2007年10月3日星期三

Party Like It's 1999?

http://www.ft.com/cms/s/0/434df73c-714b-11dc-98fc-0000779fd2ac.html

Excerpts

Recent history, in turn, suggests that such "emergency" rate cuts by the Fed have the effect of inflating asset price bubbles. That is potentially great news for equity investors.

In October 1998, when the Fed under Alan Greenspan was forced to cut the Fed funds rate to bring back liquidity to the markets after the near-meltdown of the Long-Term Capital Management hedge fund, the result was also to stimulate markets that had not needed the help. Large technology stocks, and the growing wave of dotcoms, were the greatest beneficiaries. The Nasdaq Composite index gained 40 per cent in three months, and tripled in less than 18 months as it roared through 1999. This helps explain why many in the market now refer to stocks as "partying like it's 1999".

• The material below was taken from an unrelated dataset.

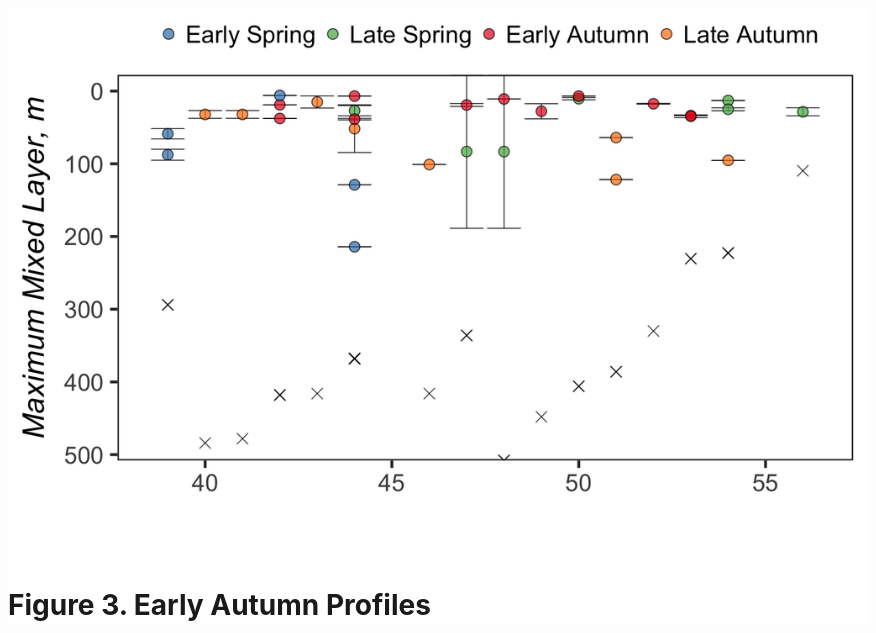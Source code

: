 <img src="Export_MS_files/figure-gfm/unnamed-chunk-15-1.png" style="display: block; margin: auto;" />

# Figure 3. Early Autumn Profiles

There is another example. In 1987, after Alan Greenspan's Fed cut rates to avert a crisis in the wake of the Black Monday stock market crash, the response was again a bubble. That time, however, it was in Japanese stocks, which more than doubled in the two years after Black Monday, before beginning a long drawn-out collapse.

"This is a classic event, which happens every decade. You have the Fed tightening, then there's some kind of crisis, and then the Fed bails out, and when they do there's another leg up for someone," says Nick Raich, director of equity research at National City bank in Cleveland. "Each time it's a different sector than it was in the previous decade."

Traders know that both these incidents created bubbles that eventually burst. But they also know that in both 1998 and 1987, the euphoria created by the rate cuts lasted more than a year - plenty of time to make strong short-term profits.

Teun Draaisma, European equity strategist at Morgan Stanley, advocated selling in June, and then aggressively re-entering the market in August, for exactly these reasons. He says another "equity mania" is possible, with retail investors piling in and companies indulging in strategic mergers and deals. "If we are right, then equities could be set for a big, big rally," he says. "Bulls will say that this uptrend is unbreakable after all the trouble that has been thrown at it. Emerging markets will be seen as the new growth engine that cannot be derailed."

He also predicts that the episode will "end in tears" - but that still leaves time for investors to make fat profits in the interim.

As everyone is working on the same assumptions, gains could be limited this time. Tobias Levkovich, US equity strategist at Citigroup, who has been strongly optimistic on the market for most of this year, sounds a note of caution. "As most investors are now searching for performance data on past beneficiaries of Fed actions," he says, "we suspect some 'institutional herding' may arbitrage away much of the opportunity fairly quickly."

The Fed itself is also acutely conscious of what happened in 1999. If crisis in the money markets is indeed averted, the Bernanke Fed might well move much quicker than the Greenspan Fed did to raise rates and avert the risk of a big bubble.